K-nearest neighbors#

New in version 1.9.

Introduction#

K-nearest neighbors is a predictor algorithm that predicts based on the closest datapoints in the training data. It can be used for both classification and regression, but currently only regression is supported. For a new datapoint it looks at the k nearest neighbors based on a distance function and predicts the target variable as the average of this variable at these data points. For more information about k-nearest neighbors, see Wikipedia.

This guide explains all of the steps to setup a prediction model based on a shared dataset, along with their options and considerations. This is done through an example with the weather dataset, the same one used in Linear regression.

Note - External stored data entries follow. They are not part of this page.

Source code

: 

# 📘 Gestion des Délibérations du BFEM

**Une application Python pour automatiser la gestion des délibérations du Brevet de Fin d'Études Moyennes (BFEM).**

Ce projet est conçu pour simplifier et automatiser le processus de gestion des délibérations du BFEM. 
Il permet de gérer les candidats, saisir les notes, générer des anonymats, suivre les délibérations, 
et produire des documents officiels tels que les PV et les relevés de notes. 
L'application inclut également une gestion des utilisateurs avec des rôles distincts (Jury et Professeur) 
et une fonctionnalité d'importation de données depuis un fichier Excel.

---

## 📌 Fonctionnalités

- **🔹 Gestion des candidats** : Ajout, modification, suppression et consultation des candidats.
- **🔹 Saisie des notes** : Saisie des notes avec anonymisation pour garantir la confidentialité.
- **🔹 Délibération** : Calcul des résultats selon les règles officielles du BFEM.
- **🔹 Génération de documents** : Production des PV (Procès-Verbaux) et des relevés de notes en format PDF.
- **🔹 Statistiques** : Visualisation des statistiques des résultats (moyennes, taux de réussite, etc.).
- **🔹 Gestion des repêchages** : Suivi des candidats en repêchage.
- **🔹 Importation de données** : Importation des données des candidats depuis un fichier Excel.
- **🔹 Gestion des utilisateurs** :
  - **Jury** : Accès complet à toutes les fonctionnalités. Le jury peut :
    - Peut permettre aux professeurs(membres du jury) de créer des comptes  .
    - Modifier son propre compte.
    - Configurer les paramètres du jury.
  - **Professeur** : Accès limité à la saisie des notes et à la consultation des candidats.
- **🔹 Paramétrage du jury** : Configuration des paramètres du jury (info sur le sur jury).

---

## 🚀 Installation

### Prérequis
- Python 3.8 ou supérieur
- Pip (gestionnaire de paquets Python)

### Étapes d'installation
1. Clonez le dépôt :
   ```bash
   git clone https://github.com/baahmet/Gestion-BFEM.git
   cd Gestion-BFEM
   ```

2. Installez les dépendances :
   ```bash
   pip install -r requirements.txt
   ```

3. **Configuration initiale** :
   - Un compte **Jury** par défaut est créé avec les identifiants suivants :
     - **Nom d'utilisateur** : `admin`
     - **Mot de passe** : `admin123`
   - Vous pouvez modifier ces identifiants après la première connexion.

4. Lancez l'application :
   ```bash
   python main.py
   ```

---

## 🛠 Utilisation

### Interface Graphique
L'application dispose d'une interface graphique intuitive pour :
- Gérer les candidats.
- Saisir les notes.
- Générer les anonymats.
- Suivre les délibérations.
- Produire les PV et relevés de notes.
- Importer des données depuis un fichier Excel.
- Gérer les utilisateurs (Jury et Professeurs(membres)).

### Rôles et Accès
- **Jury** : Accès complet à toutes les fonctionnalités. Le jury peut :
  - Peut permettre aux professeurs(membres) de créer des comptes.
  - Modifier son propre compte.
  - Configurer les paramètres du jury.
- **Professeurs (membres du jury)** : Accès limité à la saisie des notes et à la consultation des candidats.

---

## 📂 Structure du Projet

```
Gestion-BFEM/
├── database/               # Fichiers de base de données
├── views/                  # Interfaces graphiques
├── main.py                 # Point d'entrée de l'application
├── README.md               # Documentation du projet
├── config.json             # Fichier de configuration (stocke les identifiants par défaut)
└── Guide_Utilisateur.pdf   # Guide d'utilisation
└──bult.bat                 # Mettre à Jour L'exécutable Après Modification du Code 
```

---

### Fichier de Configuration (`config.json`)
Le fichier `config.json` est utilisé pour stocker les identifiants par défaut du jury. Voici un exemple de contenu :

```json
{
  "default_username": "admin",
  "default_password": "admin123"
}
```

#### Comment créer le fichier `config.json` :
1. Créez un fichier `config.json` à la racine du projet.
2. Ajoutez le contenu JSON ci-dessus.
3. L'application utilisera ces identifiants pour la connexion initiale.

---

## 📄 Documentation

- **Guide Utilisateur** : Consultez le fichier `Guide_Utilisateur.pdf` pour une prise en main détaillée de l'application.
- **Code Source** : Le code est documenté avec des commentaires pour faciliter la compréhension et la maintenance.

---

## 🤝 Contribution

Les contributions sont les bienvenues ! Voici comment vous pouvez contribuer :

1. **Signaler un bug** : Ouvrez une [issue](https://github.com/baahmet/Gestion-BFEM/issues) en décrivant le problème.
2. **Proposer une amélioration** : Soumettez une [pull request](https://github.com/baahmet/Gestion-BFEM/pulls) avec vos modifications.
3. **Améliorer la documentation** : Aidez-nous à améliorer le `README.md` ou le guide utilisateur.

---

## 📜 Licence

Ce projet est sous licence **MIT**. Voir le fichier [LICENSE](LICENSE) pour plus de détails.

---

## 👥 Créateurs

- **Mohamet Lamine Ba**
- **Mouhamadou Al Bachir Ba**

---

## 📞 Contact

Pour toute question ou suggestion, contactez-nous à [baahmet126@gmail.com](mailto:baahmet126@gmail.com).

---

The k-nearest neighbors API in crandas follows the scikit-learn API wherever possible. It is often possible to run existing scikit-learn code with minimal modifications in crandas. That being said, there are still some differences, so it is a good idea to go through this guide once.

Setup#

Before delving into the main guide, we need to import the necessary modules:

```import crandas as cd
from crandas.crlearn.neighbors import KNeighborsRegressor
from crandas.crlearn.model_selection import train_test_split
```

We start by uploading the data, which exists in a csv file.

```tab = cd.read_csv("tutorials/data/weather_data/dummy_weather_data.csv")
```

This dataset contains various weather features like wind speed, pressure and humidity. Our goal is to predict the temperature (`Temperature (C)`) based on these varibles.

Note

Currently, only integer columns can be used with k-nearest neighbors.

Splitting into train and test sets#

Now we need define the predictor and target variables, and then the dataset needs to be split into a training and test set. Below we will use a test size of 3.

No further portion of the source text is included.